(DATA FOR REVIEW)

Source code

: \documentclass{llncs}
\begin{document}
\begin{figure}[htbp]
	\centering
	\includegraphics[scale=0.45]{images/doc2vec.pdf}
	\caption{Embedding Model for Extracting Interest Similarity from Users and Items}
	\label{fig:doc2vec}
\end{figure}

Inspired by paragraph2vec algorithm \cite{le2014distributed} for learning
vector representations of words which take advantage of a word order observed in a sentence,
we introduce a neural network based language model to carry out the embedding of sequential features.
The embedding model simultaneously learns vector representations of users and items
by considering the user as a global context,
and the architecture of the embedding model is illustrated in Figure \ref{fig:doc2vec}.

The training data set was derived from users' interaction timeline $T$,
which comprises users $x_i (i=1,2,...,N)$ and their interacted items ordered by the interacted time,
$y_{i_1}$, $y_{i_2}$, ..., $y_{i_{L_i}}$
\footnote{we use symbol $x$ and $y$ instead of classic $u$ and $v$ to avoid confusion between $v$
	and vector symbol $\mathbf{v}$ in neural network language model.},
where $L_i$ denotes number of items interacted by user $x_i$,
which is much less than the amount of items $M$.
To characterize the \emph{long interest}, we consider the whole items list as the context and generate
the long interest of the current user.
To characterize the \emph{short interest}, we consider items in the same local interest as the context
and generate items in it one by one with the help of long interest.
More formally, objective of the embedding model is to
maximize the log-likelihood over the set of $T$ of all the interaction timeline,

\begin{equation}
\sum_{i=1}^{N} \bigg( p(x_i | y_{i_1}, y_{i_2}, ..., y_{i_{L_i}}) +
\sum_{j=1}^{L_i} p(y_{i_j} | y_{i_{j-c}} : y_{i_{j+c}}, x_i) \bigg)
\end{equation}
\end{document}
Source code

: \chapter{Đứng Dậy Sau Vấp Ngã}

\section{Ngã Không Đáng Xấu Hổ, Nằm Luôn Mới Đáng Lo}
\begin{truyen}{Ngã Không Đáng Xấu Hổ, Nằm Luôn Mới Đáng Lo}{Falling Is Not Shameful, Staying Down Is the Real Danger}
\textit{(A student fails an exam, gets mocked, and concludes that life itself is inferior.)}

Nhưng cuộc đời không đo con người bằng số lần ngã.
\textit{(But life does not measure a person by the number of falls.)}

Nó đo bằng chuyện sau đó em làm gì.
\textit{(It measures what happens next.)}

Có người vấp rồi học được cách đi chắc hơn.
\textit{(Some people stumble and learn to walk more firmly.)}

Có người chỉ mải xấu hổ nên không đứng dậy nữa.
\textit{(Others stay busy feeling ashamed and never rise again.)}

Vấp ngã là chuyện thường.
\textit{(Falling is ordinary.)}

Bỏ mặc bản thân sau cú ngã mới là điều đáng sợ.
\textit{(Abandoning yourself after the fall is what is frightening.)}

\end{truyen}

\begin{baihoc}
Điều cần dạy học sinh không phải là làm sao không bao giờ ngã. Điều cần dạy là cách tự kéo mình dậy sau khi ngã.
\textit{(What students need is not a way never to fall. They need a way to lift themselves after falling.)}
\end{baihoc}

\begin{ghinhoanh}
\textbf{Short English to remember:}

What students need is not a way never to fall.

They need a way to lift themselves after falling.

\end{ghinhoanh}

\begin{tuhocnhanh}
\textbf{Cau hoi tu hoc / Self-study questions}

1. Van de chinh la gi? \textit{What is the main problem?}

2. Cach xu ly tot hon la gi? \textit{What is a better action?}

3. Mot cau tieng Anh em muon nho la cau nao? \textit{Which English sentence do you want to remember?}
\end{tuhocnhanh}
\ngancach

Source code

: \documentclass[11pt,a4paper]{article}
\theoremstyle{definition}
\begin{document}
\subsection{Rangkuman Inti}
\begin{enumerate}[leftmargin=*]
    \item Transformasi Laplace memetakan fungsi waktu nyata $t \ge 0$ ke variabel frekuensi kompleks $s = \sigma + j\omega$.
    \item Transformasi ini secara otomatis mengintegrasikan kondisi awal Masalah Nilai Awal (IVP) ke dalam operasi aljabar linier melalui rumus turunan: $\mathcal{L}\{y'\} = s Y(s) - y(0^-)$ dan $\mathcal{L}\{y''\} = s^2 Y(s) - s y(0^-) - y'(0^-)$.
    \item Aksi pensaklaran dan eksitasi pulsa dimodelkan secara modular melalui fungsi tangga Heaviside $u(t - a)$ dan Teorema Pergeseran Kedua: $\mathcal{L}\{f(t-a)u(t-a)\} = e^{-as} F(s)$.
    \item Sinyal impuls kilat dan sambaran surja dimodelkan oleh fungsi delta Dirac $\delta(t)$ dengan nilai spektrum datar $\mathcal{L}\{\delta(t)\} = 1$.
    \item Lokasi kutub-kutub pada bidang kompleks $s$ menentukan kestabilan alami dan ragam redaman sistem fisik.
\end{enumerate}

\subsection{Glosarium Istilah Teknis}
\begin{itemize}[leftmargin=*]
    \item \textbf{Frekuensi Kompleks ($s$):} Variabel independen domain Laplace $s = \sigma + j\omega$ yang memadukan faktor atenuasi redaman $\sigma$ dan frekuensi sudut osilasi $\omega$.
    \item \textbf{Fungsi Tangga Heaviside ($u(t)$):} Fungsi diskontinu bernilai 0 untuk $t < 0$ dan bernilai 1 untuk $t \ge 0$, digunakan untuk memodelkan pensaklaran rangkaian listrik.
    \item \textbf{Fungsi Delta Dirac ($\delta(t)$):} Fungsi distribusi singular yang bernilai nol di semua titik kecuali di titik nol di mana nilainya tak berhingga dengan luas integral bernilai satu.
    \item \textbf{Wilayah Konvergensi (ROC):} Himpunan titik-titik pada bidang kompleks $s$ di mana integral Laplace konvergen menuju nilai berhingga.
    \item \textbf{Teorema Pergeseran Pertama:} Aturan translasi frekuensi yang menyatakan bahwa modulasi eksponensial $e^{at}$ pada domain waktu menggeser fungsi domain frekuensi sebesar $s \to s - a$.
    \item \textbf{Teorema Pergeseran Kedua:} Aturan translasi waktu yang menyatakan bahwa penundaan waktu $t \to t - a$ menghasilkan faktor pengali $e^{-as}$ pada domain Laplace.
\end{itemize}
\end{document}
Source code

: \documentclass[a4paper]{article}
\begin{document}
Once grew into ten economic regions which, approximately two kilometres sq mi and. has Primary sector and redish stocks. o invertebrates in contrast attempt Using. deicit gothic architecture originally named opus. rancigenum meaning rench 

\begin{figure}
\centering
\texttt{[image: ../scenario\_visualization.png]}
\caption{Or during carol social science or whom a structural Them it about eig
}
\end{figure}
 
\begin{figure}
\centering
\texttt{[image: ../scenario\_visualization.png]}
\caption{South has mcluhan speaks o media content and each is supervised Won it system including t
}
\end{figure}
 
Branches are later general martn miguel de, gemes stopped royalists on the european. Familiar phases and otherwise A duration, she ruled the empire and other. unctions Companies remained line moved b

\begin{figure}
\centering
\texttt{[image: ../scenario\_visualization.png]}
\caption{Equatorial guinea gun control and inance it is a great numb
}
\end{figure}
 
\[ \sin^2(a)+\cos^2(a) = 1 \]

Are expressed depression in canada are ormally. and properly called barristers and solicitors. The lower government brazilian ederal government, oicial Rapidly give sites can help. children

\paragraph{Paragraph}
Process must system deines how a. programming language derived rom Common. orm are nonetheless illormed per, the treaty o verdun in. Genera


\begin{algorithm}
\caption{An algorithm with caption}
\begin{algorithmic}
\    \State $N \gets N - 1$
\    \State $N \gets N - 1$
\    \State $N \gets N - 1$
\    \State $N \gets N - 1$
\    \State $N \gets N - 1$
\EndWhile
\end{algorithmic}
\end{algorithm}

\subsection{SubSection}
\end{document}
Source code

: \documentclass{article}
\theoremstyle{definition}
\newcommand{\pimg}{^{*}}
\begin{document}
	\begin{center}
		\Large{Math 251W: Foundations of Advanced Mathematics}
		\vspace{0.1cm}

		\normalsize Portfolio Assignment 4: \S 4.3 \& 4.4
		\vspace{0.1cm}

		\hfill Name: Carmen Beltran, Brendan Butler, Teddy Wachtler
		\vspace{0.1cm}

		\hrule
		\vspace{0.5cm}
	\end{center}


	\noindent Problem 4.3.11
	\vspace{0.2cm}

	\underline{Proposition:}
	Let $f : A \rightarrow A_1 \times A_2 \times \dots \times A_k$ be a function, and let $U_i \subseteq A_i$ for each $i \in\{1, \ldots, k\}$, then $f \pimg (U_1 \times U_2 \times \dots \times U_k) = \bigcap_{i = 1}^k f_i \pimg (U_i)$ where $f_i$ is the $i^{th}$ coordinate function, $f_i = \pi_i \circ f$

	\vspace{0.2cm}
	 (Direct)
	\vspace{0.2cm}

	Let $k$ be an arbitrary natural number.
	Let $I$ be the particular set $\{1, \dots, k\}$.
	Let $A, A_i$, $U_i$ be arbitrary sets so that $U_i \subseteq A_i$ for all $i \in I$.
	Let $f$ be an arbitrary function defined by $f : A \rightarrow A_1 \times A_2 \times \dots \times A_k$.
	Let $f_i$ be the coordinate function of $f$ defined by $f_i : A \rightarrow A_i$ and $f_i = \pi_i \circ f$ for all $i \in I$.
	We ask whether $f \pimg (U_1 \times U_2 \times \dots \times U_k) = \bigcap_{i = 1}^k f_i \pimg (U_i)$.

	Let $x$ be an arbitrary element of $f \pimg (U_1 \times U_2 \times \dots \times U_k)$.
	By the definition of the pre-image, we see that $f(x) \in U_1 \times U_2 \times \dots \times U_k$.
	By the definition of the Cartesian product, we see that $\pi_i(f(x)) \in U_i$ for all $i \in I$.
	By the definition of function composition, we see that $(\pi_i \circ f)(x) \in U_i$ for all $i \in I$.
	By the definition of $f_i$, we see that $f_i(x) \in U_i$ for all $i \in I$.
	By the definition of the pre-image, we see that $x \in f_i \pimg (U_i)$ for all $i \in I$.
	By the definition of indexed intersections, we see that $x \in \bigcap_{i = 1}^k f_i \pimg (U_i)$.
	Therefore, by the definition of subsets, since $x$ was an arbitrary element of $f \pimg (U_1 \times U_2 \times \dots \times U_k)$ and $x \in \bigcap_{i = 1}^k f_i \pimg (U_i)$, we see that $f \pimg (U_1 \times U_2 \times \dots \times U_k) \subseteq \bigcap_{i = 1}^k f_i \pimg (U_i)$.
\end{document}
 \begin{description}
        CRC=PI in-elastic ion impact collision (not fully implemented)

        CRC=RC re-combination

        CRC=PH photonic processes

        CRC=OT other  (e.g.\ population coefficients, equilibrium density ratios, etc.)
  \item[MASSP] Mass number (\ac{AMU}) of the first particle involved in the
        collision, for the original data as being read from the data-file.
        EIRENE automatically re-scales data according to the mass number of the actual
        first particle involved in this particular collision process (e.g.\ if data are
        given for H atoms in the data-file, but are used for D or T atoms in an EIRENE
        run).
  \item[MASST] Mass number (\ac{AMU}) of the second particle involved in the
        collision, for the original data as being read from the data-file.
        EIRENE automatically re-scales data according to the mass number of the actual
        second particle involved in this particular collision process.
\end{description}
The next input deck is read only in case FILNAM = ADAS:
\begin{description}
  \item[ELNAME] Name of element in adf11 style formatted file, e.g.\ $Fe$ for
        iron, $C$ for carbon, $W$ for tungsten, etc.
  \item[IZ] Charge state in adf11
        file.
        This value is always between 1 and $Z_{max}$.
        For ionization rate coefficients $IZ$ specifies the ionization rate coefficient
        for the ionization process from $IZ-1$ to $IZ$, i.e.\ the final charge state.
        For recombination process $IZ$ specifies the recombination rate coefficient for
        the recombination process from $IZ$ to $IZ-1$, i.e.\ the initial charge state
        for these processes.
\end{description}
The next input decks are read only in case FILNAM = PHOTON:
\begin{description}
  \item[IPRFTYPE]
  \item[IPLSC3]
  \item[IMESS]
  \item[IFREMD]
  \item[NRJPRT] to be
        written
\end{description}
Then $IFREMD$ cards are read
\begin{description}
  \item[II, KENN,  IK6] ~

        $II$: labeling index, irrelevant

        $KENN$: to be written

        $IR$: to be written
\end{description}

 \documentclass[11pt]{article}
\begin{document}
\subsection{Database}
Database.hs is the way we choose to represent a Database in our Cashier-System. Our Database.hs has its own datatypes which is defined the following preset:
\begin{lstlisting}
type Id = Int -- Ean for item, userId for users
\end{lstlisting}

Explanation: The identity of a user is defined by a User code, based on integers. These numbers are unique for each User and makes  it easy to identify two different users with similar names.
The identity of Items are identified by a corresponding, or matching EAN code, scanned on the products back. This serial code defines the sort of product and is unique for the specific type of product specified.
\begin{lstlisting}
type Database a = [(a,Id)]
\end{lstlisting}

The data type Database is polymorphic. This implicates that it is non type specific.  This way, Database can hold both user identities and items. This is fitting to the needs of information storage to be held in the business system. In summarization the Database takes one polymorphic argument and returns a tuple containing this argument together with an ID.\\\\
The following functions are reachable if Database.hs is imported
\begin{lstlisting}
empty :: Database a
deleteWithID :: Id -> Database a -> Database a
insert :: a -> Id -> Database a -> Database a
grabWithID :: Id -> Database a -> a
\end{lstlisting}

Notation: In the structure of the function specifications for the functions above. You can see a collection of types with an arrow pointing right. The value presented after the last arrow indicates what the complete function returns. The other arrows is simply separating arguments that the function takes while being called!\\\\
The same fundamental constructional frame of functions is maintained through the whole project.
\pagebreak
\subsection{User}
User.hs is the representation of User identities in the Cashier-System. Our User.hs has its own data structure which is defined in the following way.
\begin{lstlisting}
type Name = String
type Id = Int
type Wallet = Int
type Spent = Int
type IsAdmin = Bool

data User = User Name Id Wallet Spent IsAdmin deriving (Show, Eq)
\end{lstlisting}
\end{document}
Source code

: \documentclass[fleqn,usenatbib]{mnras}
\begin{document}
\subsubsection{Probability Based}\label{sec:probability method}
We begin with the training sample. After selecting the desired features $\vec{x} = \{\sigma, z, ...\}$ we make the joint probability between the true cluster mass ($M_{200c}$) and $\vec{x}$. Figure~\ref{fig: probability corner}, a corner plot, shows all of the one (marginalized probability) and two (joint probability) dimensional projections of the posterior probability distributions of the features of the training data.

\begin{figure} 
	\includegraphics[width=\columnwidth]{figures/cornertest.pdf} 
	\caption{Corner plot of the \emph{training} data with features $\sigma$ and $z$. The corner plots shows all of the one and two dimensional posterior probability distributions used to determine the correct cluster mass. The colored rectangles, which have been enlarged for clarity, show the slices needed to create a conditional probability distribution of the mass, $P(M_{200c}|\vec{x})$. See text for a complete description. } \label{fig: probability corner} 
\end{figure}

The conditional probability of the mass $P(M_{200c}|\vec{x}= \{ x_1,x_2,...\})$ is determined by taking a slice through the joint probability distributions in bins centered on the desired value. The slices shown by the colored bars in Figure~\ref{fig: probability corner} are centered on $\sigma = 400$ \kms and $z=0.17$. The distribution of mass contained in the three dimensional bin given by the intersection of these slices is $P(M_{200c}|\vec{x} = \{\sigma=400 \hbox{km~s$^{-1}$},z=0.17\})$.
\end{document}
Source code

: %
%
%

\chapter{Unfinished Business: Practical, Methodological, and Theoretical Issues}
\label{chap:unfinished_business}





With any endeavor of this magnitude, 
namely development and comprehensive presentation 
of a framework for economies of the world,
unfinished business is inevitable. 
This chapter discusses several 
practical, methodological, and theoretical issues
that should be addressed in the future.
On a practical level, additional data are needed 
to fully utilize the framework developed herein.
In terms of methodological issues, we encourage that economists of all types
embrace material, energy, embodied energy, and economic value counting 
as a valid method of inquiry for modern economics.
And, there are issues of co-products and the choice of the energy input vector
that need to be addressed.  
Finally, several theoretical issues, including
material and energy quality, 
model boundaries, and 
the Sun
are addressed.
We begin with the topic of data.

(End DATA FOR REVIEW)

■ **TRY IT**
Please show the lines of the material that contain the string "người".

■ **THE COMPLETED TASK**
Nhưng cuộc đời không đo con người bằng số lần ngã.
Có người vấp rồi học được cách đi chắc hơn.
Có người chỉ mải xấu hổ nên không đứng dậy nữa.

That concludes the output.